With apologies to Rice, who probably doesn’t care anyway since he died in 1954, my reaction to those unremarkable logos goes like this:

“Outlined in mandatory KU blue against a pale white background, the Four Logos rode into our senses. In official lore, they are known as Trajan, The Hill, Goudy and Volta. These are only aliases. Their real names are Mundane, Insipid, Bland and Dull.”

At least, the university allocated only $89,000 for the designs.

¢

Kansas University will be losing one assistant athletic director and adding another July 1. Gary Kempf, whose title has been assistant AD for traditions, will become athletic director at tiny Asbury College in Wilmore, Ky., on the first day of the fiscal year. Kempf has been with the Jayhawks for nearly three decades, primarily as a swim coach.

Meanwhile, KU is advertising for a new position as assistant AD for equipment services. The new hiree will be responsible for the ordering, inventory, issuance, use and maintenance of athletic equipment for assigned sports and supervising an equipment staff.

The changes will leave the athletic-department hierarchy with eight associate athletic directors and six assistant athletic directors.

¢

Have you been wondering what the new Booth Family Hall of Athletics will look like? Have you been curious how the addition to Allen Fieldhouse will change the eastern facade of the famed structure?

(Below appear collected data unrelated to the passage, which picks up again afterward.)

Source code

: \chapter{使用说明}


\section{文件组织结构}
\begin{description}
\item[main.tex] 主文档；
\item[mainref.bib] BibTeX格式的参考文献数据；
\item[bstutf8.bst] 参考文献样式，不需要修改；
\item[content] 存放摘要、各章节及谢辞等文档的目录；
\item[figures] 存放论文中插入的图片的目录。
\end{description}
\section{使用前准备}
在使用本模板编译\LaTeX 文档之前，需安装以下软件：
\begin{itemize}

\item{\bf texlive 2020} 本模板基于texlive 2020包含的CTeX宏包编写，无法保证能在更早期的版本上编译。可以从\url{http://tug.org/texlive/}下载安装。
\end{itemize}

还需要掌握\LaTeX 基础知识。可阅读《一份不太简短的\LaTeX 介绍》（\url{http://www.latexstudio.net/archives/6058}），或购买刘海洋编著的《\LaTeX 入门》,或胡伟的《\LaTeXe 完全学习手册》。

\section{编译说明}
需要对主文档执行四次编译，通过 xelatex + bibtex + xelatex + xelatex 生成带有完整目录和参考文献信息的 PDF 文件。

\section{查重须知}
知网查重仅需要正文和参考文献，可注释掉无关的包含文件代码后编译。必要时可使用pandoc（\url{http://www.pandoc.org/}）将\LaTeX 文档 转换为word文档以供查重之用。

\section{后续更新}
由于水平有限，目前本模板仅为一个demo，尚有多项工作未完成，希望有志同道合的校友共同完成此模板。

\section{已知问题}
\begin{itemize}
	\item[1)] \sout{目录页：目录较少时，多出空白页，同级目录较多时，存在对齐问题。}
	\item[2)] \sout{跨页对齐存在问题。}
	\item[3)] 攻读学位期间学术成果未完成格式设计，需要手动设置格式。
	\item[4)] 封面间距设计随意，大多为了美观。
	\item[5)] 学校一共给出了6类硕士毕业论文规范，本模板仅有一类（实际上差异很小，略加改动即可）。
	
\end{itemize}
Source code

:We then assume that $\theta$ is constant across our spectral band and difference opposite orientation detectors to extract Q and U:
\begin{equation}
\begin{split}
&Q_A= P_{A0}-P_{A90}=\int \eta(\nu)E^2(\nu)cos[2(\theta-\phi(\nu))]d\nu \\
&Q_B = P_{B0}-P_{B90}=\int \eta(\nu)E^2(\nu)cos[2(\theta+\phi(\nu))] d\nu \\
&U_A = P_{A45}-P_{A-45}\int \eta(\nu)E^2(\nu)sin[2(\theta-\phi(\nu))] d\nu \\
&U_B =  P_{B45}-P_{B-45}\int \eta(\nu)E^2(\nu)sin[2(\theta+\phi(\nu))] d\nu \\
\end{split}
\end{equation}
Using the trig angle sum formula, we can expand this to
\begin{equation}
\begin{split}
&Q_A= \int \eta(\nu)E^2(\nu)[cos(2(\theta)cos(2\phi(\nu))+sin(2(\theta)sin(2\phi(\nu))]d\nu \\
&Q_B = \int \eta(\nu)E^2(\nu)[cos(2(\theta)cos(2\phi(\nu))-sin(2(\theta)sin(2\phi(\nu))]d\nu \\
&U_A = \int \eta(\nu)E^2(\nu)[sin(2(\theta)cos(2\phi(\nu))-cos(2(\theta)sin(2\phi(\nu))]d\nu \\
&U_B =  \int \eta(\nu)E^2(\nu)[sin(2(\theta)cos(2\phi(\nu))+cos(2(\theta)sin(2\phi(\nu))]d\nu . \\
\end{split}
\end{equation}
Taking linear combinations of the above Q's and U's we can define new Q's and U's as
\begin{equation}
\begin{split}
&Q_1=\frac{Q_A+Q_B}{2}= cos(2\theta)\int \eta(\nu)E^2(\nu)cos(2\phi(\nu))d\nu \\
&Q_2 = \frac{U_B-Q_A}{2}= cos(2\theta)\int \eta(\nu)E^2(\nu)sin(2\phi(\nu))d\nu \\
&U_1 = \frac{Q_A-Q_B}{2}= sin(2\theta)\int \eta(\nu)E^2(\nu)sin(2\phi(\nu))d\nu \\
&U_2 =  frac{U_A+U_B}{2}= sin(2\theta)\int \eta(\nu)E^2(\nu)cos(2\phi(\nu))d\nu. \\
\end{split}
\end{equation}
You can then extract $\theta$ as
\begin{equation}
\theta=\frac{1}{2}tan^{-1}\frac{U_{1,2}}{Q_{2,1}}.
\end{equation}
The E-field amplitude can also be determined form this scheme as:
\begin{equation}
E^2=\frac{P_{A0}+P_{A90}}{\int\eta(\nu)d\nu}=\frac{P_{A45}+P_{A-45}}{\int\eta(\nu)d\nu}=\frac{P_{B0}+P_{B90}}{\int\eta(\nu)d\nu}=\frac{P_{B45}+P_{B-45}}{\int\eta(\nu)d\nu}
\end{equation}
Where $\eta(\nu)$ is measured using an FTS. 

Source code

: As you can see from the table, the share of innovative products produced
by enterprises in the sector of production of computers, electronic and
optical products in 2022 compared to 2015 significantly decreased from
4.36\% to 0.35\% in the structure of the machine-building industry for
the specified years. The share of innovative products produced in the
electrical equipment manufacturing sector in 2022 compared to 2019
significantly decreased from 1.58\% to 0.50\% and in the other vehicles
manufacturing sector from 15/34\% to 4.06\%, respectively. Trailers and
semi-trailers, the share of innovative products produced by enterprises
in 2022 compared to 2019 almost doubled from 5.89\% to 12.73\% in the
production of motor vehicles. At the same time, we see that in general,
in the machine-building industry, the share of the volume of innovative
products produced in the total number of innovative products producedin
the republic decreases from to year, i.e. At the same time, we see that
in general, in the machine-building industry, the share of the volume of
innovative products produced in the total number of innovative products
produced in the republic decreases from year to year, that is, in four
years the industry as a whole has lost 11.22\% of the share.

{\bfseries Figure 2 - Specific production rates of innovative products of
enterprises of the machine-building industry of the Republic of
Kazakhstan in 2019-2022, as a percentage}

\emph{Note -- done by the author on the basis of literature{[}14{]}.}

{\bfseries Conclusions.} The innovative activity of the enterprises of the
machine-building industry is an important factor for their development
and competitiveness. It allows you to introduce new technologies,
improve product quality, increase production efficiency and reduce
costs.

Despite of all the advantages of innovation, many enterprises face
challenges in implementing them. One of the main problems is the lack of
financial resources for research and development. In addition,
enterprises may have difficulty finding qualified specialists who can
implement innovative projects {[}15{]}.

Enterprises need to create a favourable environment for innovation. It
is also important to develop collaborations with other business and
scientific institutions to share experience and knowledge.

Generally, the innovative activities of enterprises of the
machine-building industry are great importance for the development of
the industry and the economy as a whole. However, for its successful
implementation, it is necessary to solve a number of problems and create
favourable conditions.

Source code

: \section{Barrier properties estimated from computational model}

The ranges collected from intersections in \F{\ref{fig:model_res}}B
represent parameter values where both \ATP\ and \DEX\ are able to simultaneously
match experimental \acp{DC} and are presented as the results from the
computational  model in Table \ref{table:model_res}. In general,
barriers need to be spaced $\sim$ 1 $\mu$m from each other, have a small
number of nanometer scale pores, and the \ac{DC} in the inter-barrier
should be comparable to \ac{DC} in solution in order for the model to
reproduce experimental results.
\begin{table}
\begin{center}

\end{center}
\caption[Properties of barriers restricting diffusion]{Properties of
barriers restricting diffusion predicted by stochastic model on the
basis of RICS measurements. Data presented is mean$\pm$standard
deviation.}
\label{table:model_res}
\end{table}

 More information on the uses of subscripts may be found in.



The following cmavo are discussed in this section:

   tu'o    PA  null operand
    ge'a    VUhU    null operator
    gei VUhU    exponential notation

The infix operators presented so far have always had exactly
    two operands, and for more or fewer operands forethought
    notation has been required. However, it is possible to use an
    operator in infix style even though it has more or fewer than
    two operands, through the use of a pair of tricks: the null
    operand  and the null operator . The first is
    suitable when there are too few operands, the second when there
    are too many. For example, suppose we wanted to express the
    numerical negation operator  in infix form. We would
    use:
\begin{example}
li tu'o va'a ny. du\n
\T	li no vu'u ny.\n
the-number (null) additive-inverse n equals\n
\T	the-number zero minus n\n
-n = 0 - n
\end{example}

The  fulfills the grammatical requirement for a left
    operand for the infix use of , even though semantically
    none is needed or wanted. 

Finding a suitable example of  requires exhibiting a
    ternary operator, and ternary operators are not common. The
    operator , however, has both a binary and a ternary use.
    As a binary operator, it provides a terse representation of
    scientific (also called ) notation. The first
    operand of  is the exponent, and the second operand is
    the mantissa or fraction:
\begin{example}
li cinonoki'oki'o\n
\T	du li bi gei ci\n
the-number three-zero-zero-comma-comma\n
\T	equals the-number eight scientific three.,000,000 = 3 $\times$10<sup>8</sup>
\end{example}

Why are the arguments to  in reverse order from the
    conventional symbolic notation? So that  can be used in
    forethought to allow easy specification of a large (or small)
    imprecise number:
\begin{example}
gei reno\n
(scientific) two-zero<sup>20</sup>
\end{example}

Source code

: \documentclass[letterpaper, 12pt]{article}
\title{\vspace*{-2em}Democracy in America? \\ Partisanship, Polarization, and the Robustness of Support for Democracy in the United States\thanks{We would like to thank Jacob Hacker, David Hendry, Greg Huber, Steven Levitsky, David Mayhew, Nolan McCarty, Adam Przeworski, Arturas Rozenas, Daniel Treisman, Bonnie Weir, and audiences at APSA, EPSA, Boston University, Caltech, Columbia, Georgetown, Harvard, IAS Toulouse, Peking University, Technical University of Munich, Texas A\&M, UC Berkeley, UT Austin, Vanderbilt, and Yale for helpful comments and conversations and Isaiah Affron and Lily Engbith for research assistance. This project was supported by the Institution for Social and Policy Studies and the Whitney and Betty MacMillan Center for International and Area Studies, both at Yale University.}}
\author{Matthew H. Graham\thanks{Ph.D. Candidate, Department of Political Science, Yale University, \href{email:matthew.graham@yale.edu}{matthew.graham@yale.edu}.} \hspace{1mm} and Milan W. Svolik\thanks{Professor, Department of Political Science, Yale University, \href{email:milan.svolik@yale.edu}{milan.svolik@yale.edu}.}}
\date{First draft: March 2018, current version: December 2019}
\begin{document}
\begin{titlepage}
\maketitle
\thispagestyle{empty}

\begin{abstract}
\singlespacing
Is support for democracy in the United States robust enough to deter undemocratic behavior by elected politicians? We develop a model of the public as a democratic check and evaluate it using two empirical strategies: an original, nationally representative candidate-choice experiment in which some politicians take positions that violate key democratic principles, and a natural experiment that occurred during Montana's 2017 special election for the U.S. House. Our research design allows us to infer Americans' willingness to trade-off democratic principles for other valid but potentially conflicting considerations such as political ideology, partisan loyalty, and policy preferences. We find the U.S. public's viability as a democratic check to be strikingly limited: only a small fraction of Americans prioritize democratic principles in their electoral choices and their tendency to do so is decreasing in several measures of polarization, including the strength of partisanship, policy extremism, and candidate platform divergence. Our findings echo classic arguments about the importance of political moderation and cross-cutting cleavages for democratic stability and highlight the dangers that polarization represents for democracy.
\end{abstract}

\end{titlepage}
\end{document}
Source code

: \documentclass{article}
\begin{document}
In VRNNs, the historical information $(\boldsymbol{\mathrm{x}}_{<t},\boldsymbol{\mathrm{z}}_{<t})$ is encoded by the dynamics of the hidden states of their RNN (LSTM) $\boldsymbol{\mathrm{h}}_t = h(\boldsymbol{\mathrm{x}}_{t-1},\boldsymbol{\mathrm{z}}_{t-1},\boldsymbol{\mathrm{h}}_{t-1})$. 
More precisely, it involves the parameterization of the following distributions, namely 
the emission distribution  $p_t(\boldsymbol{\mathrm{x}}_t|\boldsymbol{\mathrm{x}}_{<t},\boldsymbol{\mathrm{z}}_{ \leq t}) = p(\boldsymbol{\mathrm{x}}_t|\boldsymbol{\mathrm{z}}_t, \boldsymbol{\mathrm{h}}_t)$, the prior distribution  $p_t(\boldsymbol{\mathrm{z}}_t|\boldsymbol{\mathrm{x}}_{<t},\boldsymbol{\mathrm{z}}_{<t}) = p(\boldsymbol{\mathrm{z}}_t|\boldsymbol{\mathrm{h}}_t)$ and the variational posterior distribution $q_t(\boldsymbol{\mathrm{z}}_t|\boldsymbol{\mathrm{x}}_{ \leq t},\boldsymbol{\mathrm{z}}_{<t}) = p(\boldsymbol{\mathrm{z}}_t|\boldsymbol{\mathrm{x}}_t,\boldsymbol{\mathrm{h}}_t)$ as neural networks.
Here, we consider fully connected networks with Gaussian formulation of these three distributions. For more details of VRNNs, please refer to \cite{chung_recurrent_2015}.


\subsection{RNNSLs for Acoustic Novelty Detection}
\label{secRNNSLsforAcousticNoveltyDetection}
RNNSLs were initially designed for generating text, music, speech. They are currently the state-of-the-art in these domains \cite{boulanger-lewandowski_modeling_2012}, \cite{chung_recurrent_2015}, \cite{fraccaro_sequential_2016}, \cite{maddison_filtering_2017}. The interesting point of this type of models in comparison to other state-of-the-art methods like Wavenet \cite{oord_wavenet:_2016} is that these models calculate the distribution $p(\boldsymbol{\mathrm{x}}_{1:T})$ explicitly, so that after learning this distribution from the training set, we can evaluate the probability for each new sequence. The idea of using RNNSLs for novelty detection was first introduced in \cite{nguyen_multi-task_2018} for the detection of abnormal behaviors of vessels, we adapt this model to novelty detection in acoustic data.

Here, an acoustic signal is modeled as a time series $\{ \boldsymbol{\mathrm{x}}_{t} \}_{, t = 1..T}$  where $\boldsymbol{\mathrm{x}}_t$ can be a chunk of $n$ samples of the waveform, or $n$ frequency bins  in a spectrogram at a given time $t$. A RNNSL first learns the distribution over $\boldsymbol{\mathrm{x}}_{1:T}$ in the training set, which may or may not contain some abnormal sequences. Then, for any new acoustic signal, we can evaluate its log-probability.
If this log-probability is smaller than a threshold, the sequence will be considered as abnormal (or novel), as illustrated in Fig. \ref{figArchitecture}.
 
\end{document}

You’re not the only one. Architectural renderings of the $6 million-plus add-on have been kept under wraps by the KU athletic department. However, the drawings are supposed to be made available in conjunction with Saturday morning’s groundbreaking.

As anyone who has driven along Naismith Drive knows, bulldozers already are rumbling at the site, and the signature Phog Allen statue has been temporarily moved about 50 yards to the south outside the construction fences.

¢

After the Big 12 Conference baseball season ends Sunday, the annual league all-sports compilations will be complete. The women are already done and, according to my figures, the Jayhawks will finish sixth by the slender margin of a half-point over Texas Tech.

After years of lower second-division finishes, a first-division finish is something to crow about. Soccer obviously put Kansas over the hump. In sharing the league soccer title with Texas A&M, KU won its first league women’s title since basketball in 1997.

The Kansas men, meanwhile, likely will wind up in the second division again. By my calculations, the Jayhawks currently are tied with Iowa State for eighth place, but ISU doesn’t have a baseball program and consequently can’t gain any more points.

There are two certainties in the men’s standings, however. Texas will finish on top — big surprise — and Kansas State will be last. The complete listings will appear in Tuesday’s Journal-World.

¢

Item: Kansas University basketball player J.R. Giddens is stabbed in a leg in a post-2 a.m. altercation at a Lawrence watering hole.

Comment: Giddens, who won’t turn 21 until next February, was in the wrong place at the wrong time, and two wrongs don’t make a right.